Griffin quickly added that the Cavs must surround Irving and Waiters with better shooters and become a more intelligent team on the court.
“This is not something that is done in a vacuum,” he said. “It’s not the two of them. It’s not about their fit. It’s about our fit. It’s too easy to look at them. To blame either one of them, that’s not what’s gone wrong here. It’s a collective thing.”
Along those same lines, Griffin stressed the Cavs need to get bigger and tougher, both mentally and physically, and find players that fit together better on the court.
“I think all our players recognize we do have some fit issues,” Griffin said. “They all spoke to that (in exit interviews).
“There is no isolated blame of any kind,” he added. “It’s the collective.

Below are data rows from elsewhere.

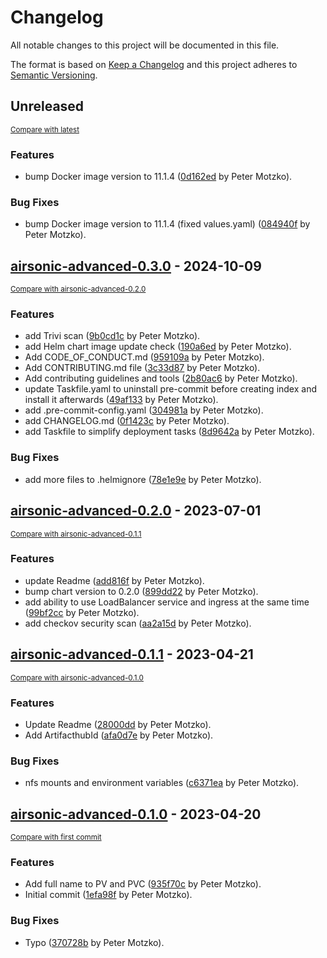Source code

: # Changelog

All notable changes to this project will be documented in this file.

The format is based on [Keep a Changelog](http://keepachangelog.com/en/1.0.0/)
and this project adheres to [Semantic Versioning](http://semver.org/spec/v2.0.0.html).

<!-- insertion marker -->
## Unreleased

<small>[Compare with latest](https://github.com/pmoscode-helm/airsonic-advanced/compare/airsonic-advanced-0.3.0...HEAD)</small>

### Features

- bump Docker image version to 11.1.4 ([0d162ed](https://github.com/pmoscode-helm/airsonic-advanced/commit/0d162ed475b566f42ebe5641ab9c6af7ee1f1f33) by Peter Motzko).

### Bug Fixes

- bump Docker image version to 11.1.4 (fixed values.yaml) ([084940f](https://github.com/pmoscode-helm/airsonic-advanced/commit/084940f5f98b0b2cda60d1b1243a23b52ce7f40c) by Peter Motzko).

<!-- insertion marker -->
## [airsonic-advanced-0.3.0](https://github.com/pmoscode-helm/airsonic-advanced/releases/tag/airsonic-advanced-0.3.0) - 2024-10-09

<small>[Compare with airsonic-advanced-0.2.0](https://github.com/pmoscode-helm/airsonic-advanced/compare/airsonic-advanced-0.2.0...airsonic-advanced-0.3.0)</small>

### Features

- add Trivi scan ([9b0cd1c](https://github.com/pmoscode-helm/airsonic-advanced/commit/9b0cd1ca7be40d879565c0106a273b6500cc9601) by Peter Motzko).
- add Helm chart image update check ([190a6ed](https://github.com/pmoscode-helm/airsonic-advanced/commit/190a6ede48b2baf179b993917c98f0b8388a1be3) by Peter Motzko).
- Add CODE_OF_CONDUCT.md ([959109a](https://github.com/pmoscode-helm/airsonic-advanced/commit/959109ab001490104b07cac4a7a966edd6b6a500) by Peter Motzko).
- Add CONTRIBUTING.md file ([3c33d87](https://github.com/pmoscode-helm/airsonic-advanced/commit/3c33d877a352a70410302bd67b1f58b28173ae2c) by Peter Motzko).
- Add contributing guidelines and tools ([2b80ac6](https://github.com/pmoscode-helm/airsonic-advanced/commit/2b80ac66904ee38e760d8f891874fcf864ab1dbe) by Peter Motzko).
- update Taskfile.yaml to uninstall pre-commit before creating index and install it afterwards ([49af133](https://github.com/pmoscode-helm/airsonic-advanced/commit/49af133455784954062f173f33865866349dbfe0) by Peter Motzko).
- add .pre-commit-config.yaml ([304981a](https://github.com/pmoscode-helm/airsonic-advanced/commit/304981a470abdf2abf883a206f57ded137a24654) by Peter Motzko).
- add CHANGELOG.md ([0f1423c](https://github.com/pmoscode-helm/airsonic-advanced/commit/0f1423c13cf53e3847f37c0dbe7b60df32c1f209) by Peter Motzko).
- add Taskfile to simplify deployment tasks ([8d9642a](https://github.com/pmoscode-helm/airsonic-advanced/commit/8d9642a515bde1af6ff0faafc34f9378e90cefb6) by Peter Motzko).

### Bug Fixes

- add more files to .helmignore ([78e1e9e](https://github.com/pmoscode-helm/airsonic-advanced/commit/78e1e9e98de4a1f345c29f028f48b51407de7581) by Peter Motzko).

## [airsonic-advanced-0.2.0](https://github.com/pmoscode-helm/airsonic-advanced/releases/tag/airsonic-advanced-0.2.0) - 2023-07-01

<small>[Compare with airsonic-advanced-0.1.1](https://github.com/pmoscode-helm/airsonic-advanced/compare/airsonic-advanced-0.1.1...airsonic-advanced-0.2.0)</small>

### Features

- update Readme ([add816f](https://github.com/pmoscode-helm/airsonic-advanced/commit/add816fcfa53de45dc4c480369cff8b23d490df2) by Peter Motzko).
- bump chart version to 0.2.0 ([899dd22](https://github.com/pmoscode-helm/airsonic-advanced/commit/899dd22544de3871dff357fa040218ba4feedf38) by Peter Motzko).
- add ability to use LoadBalancer service and ingress at the same time ([99bf2cc](https://github.com/pmoscode-helm/airsonic-advanced/commit/99bf2ccc1537cdc385e3deaa233ea110b2cf6263) by Peter Motzko).
- add checkov security scan ([aa2a15d](https://github.com/pmoscode-helm/airsonic-advanced/commit/aa2a15d1ba21d0a8c9fb759289de26cdc88872a2) by Peter Motzko).

## [airsonic-advanced-0.1.1](https://github.com/pmoscode-helm/airsonic-advanced/releases/tag/airsonic-advanced-0.1.1) - 2023-04-21

<small>[Compare with airsonic-advanced-0.1.0](https://github.com/pmoscode-helm/airsonic-advanced/compare/airsonic-advanced-0.1.0...airsonic-advanced-0.1.1)</small>

### Features

- Update Readme ([28000dd](https://github.com/pmoscode-helm/airsonic-advanced/commit/28000ddaab2178f653ab938235f988b6b8b9313f) by Peter Motzko).
- Add ArtifacthubId ([afa0d7e](https://github.com/pmoscode-helm/airsonic-advanced/commit/afa0d7ed94274c365f850a4a71220c8c14a136dc) by Peter Motzko).

### Bug Fixes

- nfs mounts and environment variables ([c6371ea](https://github.com/pmoscode-helm/airsonic-advanced/commit/c6371eada6315b7a7d026136928fb24cc595fcc1) by Peter Motzko).

## [airsonic-advanced-0.1.0](https://github.com/pmoscode-helm/airsonic-advanced/releases/tag/airsonic-advanced-0.1.0) - 2023-04-20

<small>[Compare with first commit](https://github.com/pmoscode-helm/airsonic-advanced/compare/5add2b0fc5708ff7b7f6229bea312642bf4c83ec...airsonic-advanced-0.1.0)</small>

### Features

- Add full name to PV and PVC ([935f70c](https://github.com/pmoscode-helm/airsonic-advanced/commit/935f70c0f8dfbc94568dceb5783f4409ed7470f9) by Peter Motzko).
- Initial commit ([1efa98f](https://github.com/pmoscode-helm/airsonic-advanced/commit/1efa98fc487c19ccc4b10ee00f5785ad9ea24c72) by Peter Motzko).

### Bug Fixes

- Typo ([370728b](https://github.com/pmoscode-helm/airsonic-advanced/commit/370728b3b72bd3a9dc2dc71e63081fbfff9decdc) by Peter Motzko).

Right now the collective isn’t working. We need to make it work.”
To that end, Griffin wants to go from “asset-accumulation mode” to “targeted-acquisition mode.” He’s confident the team can land a good player with the ninth pick in the NBA Draft — the Cavs have a 6.1 percent chance of getting into the top three through the lottery — but also isn’t against trading the selection.
“We’re not in a situation where we’re married to the idea of bringing in another young player,” he said. “It’s time for us to start targeting the right fit.”
Griffin added the Cavs could have as much as $26 million in salary cap space available “pretty easily, without doing too much gyrating.”
“And we could create plenty more as well,” he added. “We have plenty of space to do anything we really need to do.”